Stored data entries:
++++

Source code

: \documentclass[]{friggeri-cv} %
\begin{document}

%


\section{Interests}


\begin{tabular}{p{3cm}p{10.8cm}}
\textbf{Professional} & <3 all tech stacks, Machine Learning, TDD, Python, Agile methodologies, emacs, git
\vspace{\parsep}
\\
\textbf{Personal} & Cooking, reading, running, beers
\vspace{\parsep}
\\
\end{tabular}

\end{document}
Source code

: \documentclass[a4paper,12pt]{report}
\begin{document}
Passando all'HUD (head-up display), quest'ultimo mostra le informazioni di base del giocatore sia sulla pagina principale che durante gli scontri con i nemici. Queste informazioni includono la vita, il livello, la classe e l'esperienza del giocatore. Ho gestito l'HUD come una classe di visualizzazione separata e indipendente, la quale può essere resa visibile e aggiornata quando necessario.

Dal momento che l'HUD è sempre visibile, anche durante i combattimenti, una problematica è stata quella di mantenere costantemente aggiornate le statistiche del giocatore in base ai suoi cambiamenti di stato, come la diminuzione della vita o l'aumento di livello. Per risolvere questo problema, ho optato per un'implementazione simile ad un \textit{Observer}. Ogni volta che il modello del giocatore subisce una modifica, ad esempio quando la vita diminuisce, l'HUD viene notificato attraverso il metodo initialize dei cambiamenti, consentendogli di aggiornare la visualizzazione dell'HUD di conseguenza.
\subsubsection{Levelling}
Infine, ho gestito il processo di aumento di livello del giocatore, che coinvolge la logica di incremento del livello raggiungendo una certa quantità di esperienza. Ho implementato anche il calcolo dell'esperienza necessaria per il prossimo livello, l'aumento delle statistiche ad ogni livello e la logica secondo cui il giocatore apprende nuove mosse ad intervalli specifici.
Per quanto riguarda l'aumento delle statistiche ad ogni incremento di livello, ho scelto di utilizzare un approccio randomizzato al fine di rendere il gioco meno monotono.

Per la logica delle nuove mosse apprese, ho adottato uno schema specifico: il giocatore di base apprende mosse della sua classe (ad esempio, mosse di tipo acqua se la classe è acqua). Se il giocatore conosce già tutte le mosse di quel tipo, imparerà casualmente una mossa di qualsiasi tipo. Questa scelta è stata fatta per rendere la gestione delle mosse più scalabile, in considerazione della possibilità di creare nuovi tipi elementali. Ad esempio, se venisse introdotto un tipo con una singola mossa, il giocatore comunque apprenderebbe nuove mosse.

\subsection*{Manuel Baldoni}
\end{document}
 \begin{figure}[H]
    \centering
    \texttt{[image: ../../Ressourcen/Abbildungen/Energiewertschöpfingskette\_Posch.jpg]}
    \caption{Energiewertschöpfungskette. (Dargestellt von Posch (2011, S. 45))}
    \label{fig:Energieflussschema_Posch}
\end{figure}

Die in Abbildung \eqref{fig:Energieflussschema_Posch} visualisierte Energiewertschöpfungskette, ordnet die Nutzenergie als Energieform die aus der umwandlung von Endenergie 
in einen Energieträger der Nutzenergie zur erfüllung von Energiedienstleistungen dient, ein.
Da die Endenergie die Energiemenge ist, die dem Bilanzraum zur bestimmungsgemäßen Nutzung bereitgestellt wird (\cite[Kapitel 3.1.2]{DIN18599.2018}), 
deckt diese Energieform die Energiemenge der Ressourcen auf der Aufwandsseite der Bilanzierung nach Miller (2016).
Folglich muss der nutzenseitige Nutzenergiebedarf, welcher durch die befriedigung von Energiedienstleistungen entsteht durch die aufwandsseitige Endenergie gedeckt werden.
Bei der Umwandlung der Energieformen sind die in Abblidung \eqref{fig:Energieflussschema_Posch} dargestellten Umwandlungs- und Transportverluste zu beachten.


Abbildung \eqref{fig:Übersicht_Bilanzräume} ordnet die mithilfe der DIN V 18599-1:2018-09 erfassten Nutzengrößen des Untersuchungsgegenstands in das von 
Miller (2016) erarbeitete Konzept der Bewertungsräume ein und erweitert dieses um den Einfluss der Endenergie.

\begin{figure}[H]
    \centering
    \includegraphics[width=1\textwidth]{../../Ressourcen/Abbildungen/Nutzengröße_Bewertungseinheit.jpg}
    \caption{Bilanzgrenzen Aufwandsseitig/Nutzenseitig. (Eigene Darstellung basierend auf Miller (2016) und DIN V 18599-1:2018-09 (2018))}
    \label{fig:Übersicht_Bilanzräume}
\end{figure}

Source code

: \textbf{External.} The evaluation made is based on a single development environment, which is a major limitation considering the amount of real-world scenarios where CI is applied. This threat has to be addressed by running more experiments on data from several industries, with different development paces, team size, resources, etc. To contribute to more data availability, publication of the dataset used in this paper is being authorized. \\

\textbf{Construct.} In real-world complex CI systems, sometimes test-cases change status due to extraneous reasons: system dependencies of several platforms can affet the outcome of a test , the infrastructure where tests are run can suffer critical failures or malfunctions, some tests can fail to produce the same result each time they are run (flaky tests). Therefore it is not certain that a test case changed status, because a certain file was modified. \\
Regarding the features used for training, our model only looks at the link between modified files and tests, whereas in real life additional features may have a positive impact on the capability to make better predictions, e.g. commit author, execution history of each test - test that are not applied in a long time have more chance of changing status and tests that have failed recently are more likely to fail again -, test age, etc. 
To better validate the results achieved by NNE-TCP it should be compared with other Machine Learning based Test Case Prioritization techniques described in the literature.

++++

* _PROBLEM TO SOLVE_: Set down all of the data above, word for word.

* _THE COMPLETED TASK_:
Source code

: \documentclass[]{friggeri-cv} %
\begin{document}

%


\section{Interests}


\begin{tabular}{p{3cm}p{10.8cm}}
\textbf{Professional} & <3 all tech stacks, Machine Learning, TDD, Python, Agile methodologies, emacs, git
\vspace{\parsep}
\\
\textbf{Personal} & Cooking, reading, running, beers
\vspace{\parsep}
\\
\end{tabular}

\end{document}
Source code

: \documentclass[a4paper,12pt]{report}
\begin{document}
Passando all'HUD (head-up display), quest'ultimo mostra le informazioni di base del giocatore sia sulla pagina principale che durante gli scontri con i nemici. Queste informazioni includono la vita, il livello, la classe e l'esperienza del giocatore. Ho gestito l'HUD come una classe di visualizzazione separata e indipendente, la quale può essere resa visibile e aggiornata quando necessario.

Dal momento che l'HUD è sempre visibile, anche durante i combattimenti, una problematica è stata quella di mantenere costantemente aggiornate le statistiche del giocatore in base ai suoi cambiamenti di stato, come la diminuzione della vita o l'aumento di livello. Per risolvere questo problema, ho optato per un'implementazione simile ad un \textit{Observer}. Ogni volta che il modello del giocatore subisce una modifica, ad esempio quando la vita diminuisce, l'HUD viene notificato attraverso il metodo initialize dei cambiamenti, consentendogli di aggiornare la visualizzazione dell'HUD di conseguenza.
\subsubsection{Levelling}
Infine, ho gestito il processo di aumento di livello del giocatore, che coinvolge la logica di incremento del livello raggiungendo una certa quantità di esperienza. Ho implementato anche il calcolo dell'esperienza necessaria per il prossimo livello, l'aumento delle statistiche ad ogni livello e la logica secondo cui il giocatore apprende nuove mosse ad intervalli specifici.
Per quanto riguarda l'aumento delle statistiche ad ogni incremento di livello, ho scelto di utilizzare un approccio randomizzato al fine di rendere il gioco meno monotono.

Per la logica delle nuove mosse apprese, ho adottato uno schema specifico: il giocatore di base apprende mosse della sua classe (ad esempio, mosse di tipo acqua se la classe è acqua). Se il giocatore conosce già tutte le mosse di quel tipo, imparerà casualmente una mossa di qualsiasi tipo. Questa scelta è stata fatta per rendere la gestione delle mosse più scalabile, in considerazione della possibilità di creare nuovi tipi elementali. Ad esempio, se venisse introdotto un tipo con una singola mossa, il giocatore comunque apprenderebbe nuove mosse.

\subsection*{Manuel Baldoni}
\end{document}
 \begin{figure}[H]
    \centering
    \texttt{[image: ../../Ressourcen/Abbildungen/Energiewertschöpfingskette\_Posch.jpg]}
    \caption{Energiewertschöpfungskette. (Dargestellt von Posch (2011, S. 45))}
    \label{fig:Energieflussschema_Posch}
\end{figure}

Die in Abbildung \eqref{fig:Energieflussschema_Posch} visualisierte Energiewertschöpfungskette, ordnet die Nutzenergie als Energieform die aus der umwandlung von Endenergie 
in einen Energieträger der Nutzenergie zur erfüllung von Energiedienstleistungen dient, ein.
Da die Endenergie die Energiemenge ist, die dem Bilanzraum zur bestimmungsgemäßen Nutzung bereitgestellt wird (\cite[Kapitel 3.1.2]{DIN18599.2018}), 
deckt diese Energieform die Energiemenge der Ressourcen auf der Aufwandsseite der Bilanzierung nach Miller (2016).
Folglich muss der nutzenseitige Nutzenergiebedarf, welcher durch die befriedigung von Energiedienstleistungen entsteht durch die aufwandsseitige Endenergie gedeckt werden.
Bei der Umwandlung der Energieformen sind die in Abblidung \eqref{fig:Energieflussschema_Posch} dargestellten Umwandlungs- und Transportverluste zu beachten.


Abbildung \eqref{fig:Übersicht_Bilanzräume} ordnet die mithilfe der DIN V 18599-1:2018-09 erfassten Nutzengrößen des Untersuchungsgegenstands in das von 
Miller (2016) erarbeitete Konzept der Bewertungsräume ein und erweitert dieses um den Einfluss der Endenergie.

\begin{figure}[H]
    \centering
    \includegraphics[width=1\textwidth]{../../Ressourcen/Abbildungen/Nutzengröße_Bewertungseinheit.jpg}
    \caption{Bilanzgrenzen Aufwandsseitig/Nutzenseitig. (Eigene Darstellung basierend auf Miller (2016) und DIN V 18599-1:2018-09 (2018))}
    \label{fig:Übersicht_Bilanzräume}
\end{figure}

Source code

: \textbf{External.} The evaluation made is based on a single development environment, which is a major limitation considering the amount of real-world scenarios where CI is applied. This threat has to be addressed by running more experiments on data from several industries, with different development paces, team size, resources, etc. To contribute to more data availability, publication of the dataset used in this paper is being authorized. \\

\textbf{Construct.} In real-world complex CI systems, sometimes test-cases change status due to extraneous reasons: system dependencies of several platforms can affet the outcome of a test , the infrastructure where tests are run can suffer critical failures or malfunctions, some tests can fail to produce the same result each time they are run (flaky tests). Therefore it is not certain that a test case changed status, because a certain file was modified. \\
Regarding the features used for training, our model only looks at the link between modified files and tests, whereas in real life additional features may have a positive impact on the capability to make better predictions, e.g. commit author, execution history of each test - test that are not applied in a long time have more chance of changing status and tests that have failed recently are more likely to fail again -, test age, etc. 
To better validate the results achieved by NNE-TCP it should be compared with other Machine Learning based Test Case Prioritization techniques described in the literature.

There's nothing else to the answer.